À seulement 21 ans, Mahamadou Doumbia s’impose comme l’une des révélations de la CAN 2025. Le milieu de terrain malien a marqué les esprits face au Maroc, lors d’un match nul arraché par les Aigles. Formé à l’Académie Jean Marc Guillou de Bamako, passé par le Danemark et la Belgique, il évolue désormais à Al Ittihad.

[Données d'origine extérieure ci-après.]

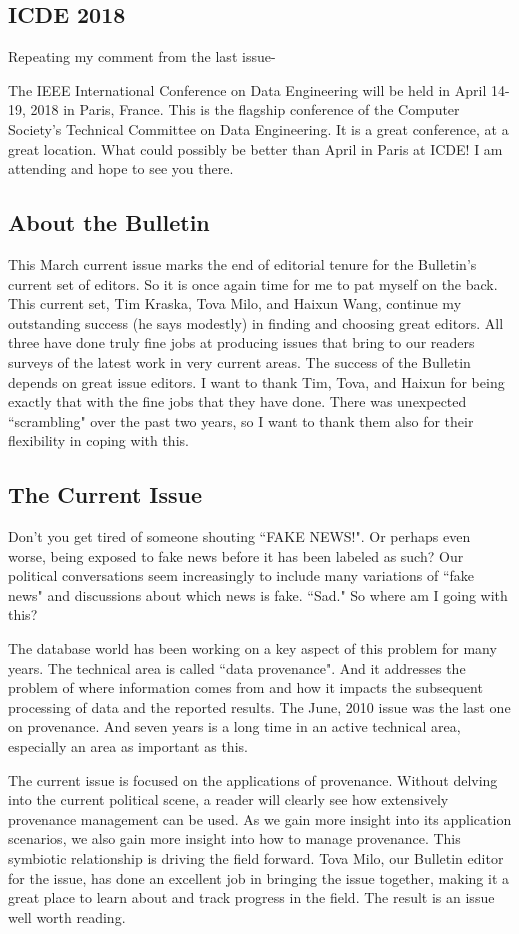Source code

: \documentclass[11pt]{article}
\begin{document}
\subsection*{ICDE 2018}

Repeating my comment from the last issue-

The IEEE International Conference on Data Engineering will be held in April 14-19, 2018 in Paris, France.  This is the flagship conference of the Computer Society's Technical Committee on Data Engineering.  It is a great conference, at a great location.  What could possibly be better than April in Paris at ICDE!  I am attending and hope to see you there.

\subsection*{About the Bulletin}

This March current issue marks the end of editorial tenure for the Bulletin's current set of editors.  So it is once again time for me to pat myself on the back.  This current set, Tim Kraska, Tova Milo, and Haixun Wang, continue my outstanding success (he says modestly) in finding and choosing great editors.  All three have done truly fine jobs at producing issues that bring to our readers surveys of the latest work in very current areas. The success of the Bulletin depends on great issue editors.  I want to thank Tim, Tova, and Haixun for being exactly that with the fine jobs that they have done.  There was unexpected ``scrambling" over the past two years, so I want to thank them also for their flexibility in coping with this.  


\subsection*{The Current Issue}

Don't you get tired of someone shouting ``FAKE NEWS!".  Or perhaps even worse, being exposed to fake news before it has been labeled as such?  Our political conversations seem increasingly to include many variations of ``fake news" and discussions about which news is fake.  ``Sad." So where am I going with this?

The database world has been working on a key aspect of this problem for many years.  The technical area is called ``data provenance".  And it addresses the problem of where information comes from and how it impacts the subsequent processing of data and the reported results.  The June, 2010 issue was the last one on provenance.  And seven years is a long time in an active technical area, especially an area as important as this.

The current issue is focused on the applications of provenance.  Without delving into the current political scene, a reader will clearly see how extensively provenance management can be used.  As we gain more insight into its application scenarios, we also gain more insight into how to manage provenance.  This symbiotic relationship is driving the field forward.   Tova Milo, our Bulletin editor for the issue, has done an excellent job in bringing the issue together, making it a great place to learn about and track progress in the field.  The result is an issue well worth reading.
\end{document}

Puissance, volume de jeu et intelligence tactique nourrissent déjà les comparaisons avec Yaya Touré, référence du football africain.
Puissance physique, intensité et qualité technique définissent son profil. Entré en jeu contre la Zambie, il a ensuite été titularisé face aux Lions de l’Atlas. Repositionné dans l’entrejeu après la sortie d’Yves Bissouma, il a dicté le tempo. Sa prestation a fait l’unanimité au sein du staff et des observateurs.
Mahamadou Doumbia, pur produit de JMG Bamako
Mahamadou Doumbia est issu de la formation malienne. Il a été formé à l’Académie Jean Marc Guillou de Bamako, réputée pour son exigence technique. En juillet 2022, sa trajectoire s’accélère. Le jeune milieu est prêté au FC Nordsjaelland, au Danemark, jusqu’au 30 juin 2023.
En septembre 2023, il quitte définitivement son club formateur. À 21 ans, il rejoint les Young Reds, l’équipe B du Royal Antwerp, en Belgique, pour un montant estimé à 700 000 euros. Ses performances convaincantes lui ouvrent rapidement les portes de l’équipe première. Il est promu en janvier 2024.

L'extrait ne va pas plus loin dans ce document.